The data:
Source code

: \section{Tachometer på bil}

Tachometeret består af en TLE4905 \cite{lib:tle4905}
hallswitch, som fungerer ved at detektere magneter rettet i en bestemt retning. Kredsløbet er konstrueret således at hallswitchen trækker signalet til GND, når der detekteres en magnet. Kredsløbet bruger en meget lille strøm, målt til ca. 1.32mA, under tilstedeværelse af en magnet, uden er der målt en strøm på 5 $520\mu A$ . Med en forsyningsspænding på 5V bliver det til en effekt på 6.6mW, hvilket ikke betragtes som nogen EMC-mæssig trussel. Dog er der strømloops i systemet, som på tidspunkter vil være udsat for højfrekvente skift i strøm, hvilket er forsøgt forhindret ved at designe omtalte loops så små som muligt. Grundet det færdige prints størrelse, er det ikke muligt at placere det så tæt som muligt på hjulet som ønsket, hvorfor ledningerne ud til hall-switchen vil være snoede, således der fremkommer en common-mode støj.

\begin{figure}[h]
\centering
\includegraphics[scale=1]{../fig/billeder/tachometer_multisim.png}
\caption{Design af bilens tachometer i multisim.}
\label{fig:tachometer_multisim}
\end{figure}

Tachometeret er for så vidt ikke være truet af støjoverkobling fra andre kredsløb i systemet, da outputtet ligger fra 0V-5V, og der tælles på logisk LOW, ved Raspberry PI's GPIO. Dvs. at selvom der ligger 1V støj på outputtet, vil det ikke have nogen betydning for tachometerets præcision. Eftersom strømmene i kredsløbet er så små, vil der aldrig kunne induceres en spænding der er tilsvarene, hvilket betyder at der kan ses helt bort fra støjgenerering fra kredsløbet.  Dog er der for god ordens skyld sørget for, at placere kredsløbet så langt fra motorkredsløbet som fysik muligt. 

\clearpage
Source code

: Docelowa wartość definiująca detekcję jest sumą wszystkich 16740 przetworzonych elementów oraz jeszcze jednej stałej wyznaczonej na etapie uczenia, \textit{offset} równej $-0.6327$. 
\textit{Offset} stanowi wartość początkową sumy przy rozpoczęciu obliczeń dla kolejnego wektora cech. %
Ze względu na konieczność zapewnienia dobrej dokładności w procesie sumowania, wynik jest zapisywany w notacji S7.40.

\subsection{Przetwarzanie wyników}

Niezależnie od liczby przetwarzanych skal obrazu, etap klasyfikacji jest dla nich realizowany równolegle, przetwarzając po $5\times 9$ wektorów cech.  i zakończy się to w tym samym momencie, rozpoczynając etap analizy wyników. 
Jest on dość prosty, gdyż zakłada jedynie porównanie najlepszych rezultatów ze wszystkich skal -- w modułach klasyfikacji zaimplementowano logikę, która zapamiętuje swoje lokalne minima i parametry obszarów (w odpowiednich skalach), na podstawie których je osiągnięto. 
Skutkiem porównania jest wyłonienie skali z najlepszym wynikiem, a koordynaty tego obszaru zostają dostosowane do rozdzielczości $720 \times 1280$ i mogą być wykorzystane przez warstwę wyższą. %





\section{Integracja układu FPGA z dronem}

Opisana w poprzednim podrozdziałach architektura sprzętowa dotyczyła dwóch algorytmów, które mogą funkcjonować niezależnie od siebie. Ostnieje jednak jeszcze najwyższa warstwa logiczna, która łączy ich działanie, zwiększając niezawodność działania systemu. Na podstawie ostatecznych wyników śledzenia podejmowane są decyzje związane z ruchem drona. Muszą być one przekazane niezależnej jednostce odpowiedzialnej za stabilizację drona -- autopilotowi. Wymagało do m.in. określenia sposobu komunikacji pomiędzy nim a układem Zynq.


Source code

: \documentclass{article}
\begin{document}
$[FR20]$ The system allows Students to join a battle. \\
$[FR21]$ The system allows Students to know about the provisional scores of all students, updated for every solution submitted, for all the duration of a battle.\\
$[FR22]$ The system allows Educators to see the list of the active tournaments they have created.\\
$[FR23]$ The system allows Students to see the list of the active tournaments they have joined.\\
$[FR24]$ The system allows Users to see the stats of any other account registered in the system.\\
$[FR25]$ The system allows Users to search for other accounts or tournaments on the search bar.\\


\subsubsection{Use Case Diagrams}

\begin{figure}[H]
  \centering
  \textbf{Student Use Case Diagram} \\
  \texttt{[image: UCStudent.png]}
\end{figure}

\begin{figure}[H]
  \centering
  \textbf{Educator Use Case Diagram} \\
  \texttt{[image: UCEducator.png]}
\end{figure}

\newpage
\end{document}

Problem statement: Set down each record above without changing a single word.

Worked solution:
Source code

: \section{Tachometer på bil}

Tachometeret består af en TLE4905 \cite{lib:tle4905}
hallswitch, som fungerer ved at detektere magneter rettet i en bestemt retning. Kredsløbet er konstrueret således at hallswitchen trækker signalet til GND, når der detekteres en magnet. Kredsløbet bruger en meget lille strøm, målt til ca. 1.32mA, under tilstedeværelse af en magnet, uden er der målt en strøm på 5 $520\mu A$ . Med en forsyningsspænding på 5V bliver det til en effekt på 6.6mW, hvilket ikke betragtes som nogen EMC-mæssig trussel. Dog er der strømloops i systemet, som på tidspunkter vil være udsat for højfrekvente skift i strøm, hvilket er forsøgt forhindret ved at designe omtalte loops så små som muligt. Grundet det færdige prints størrelse, er det ikke muligt at placere det så tæt som muligt på hjulet som ønsket, hvorfor ledningerne ud til hall-switchen vil være snoede, således der fremkommer en common-mode støj.

\begin{figure}[h]
\centering
\includegraphics[scale=1]{../fig/billeder/tachometer_multisim.png}
\caption{Design af bilens tachometer i multisim.}
\label{fig:tachometer_multisim}
\end{figure}

Tachometeret er for så vidt ikke være truet af støjoverkobling fra andre kredsløb i systemet, da outputtet ligger fra 0V-5V, og der tælles på logisk LOW, ved Raspberry PI's GPIO. Dvs. at selvom der ligger 1V støj på outputtet, vil det ikke have nogen betydning for tachometerets præcision. Eftersom strømmene i kredsløbet er så små, vil der aldrig kunne induceres en spænding der er tilsvarene, hvilket betyder at der kan ses helt bort fra støjgenerering fra kredsløbet.  Dog er der for god ordens skyld sørget for, at placere kredsløbet så langt fra motorkredsløbet som fysik muligt. 

\clearpage
Source code

: Docelowa wartość definiująca detekcję jest sumą wszystkich 16740 przetworzonych elementów oraz jeszcze jednej stałej wyznaczonej na etapie uczenia, \textit{offset} równej $-0.6327$. 
\textit{Offset} stanowi wartość początkową sumy przy rozpoczęciu obliczeń dla kolejnego wektora cech. %
Ze względu na konieczność zapewnienia dobrej dokładności w procesie sumowania, wynik jest zapisywany w notacji S7.40.

\subsection{Przetwarzanie wyników}

Niezależnie od liczby przetwarzanych skal obrazu, etap klasyfikacji jest dla nich realizowany równolegle, przetwarzając po $5\times 9$ wektorów cech.  i zakończy się to w tym samym momencie, rozpoczynając etap analizy wyników. 
Jest on dość prosty, gdyż zakłada jedynie porównanie najlepszych rezultatów ze wszystkich skal -- w modułach klasyfikacji zaimplementowano logikę, która zapamiętuje swoje lokalne minima i parametry obszarów (w odpowiednich skalach), na podstawie których je osiągnięto. 
Skutkiem porównania jest wyłonienie skali z najlepszym wynikiem, a koordynaty tego obszaru zostają dostosowane do rozdzielczości $720 \times 1280$ i mogą być wykorzystane przez warstwę wyższą. %





\section{Integracja układu FPGA z dronem}

Opisana w poprzednim podrozdziałach architektura sprzętowa dotyczyła dwóch algorytmów, które mogą funkcjonować niezależnie od siebie. Ostnieje jednak jeszcze najwyższa warstwa logiczna, która łączy ich działanie, zwiększając niezawodność działania systemu. Na podstawie ostatecznych wyników śledzenia podejmowane są decyzje związane z ruchem drona. Muszą być one przekazane niezależnej jednostce odpowiedzialnej za stabilizację drona -- autopilotowi. Wymagało do m.in. określenia sposobu komunikacji pomiędzy nim a układem Zynq.


Source code

: \documentclass{article}
\begin{document}
$[FR20]$ The system allows Students to join a battle. \\
$[FR21]$ The system allows Students to know about the provisional scores of all students, updated for every solution submitted, for all the duration of a battle.\\
$[FR22]$ The system allows Educators to see the list of the active tournaments they have created.\\
$[FR23]$ The system allows Students to see the list of the active tournaments they have joined.\\
$[FR24]$ The system allows Users to see the stats of any other account registered in the system.\\
$[FR25]$ The system allows Users to search for other accounts or tournaments on the search bar.\\


\subsubsection{Use Case Diagrams}

\begin{figure}[H]
  \centering
  \textbf{Student Use Case Diagram} \\
  \texttt{[image: UCStudent.png]}
\end{figure}

\begin{figure}[H]
  \centering
  \textbf{Educator Use Case Diagram} \\
  \texttt{[image: UCEducator.png]}
\end{figure}

\newpage
\end{document}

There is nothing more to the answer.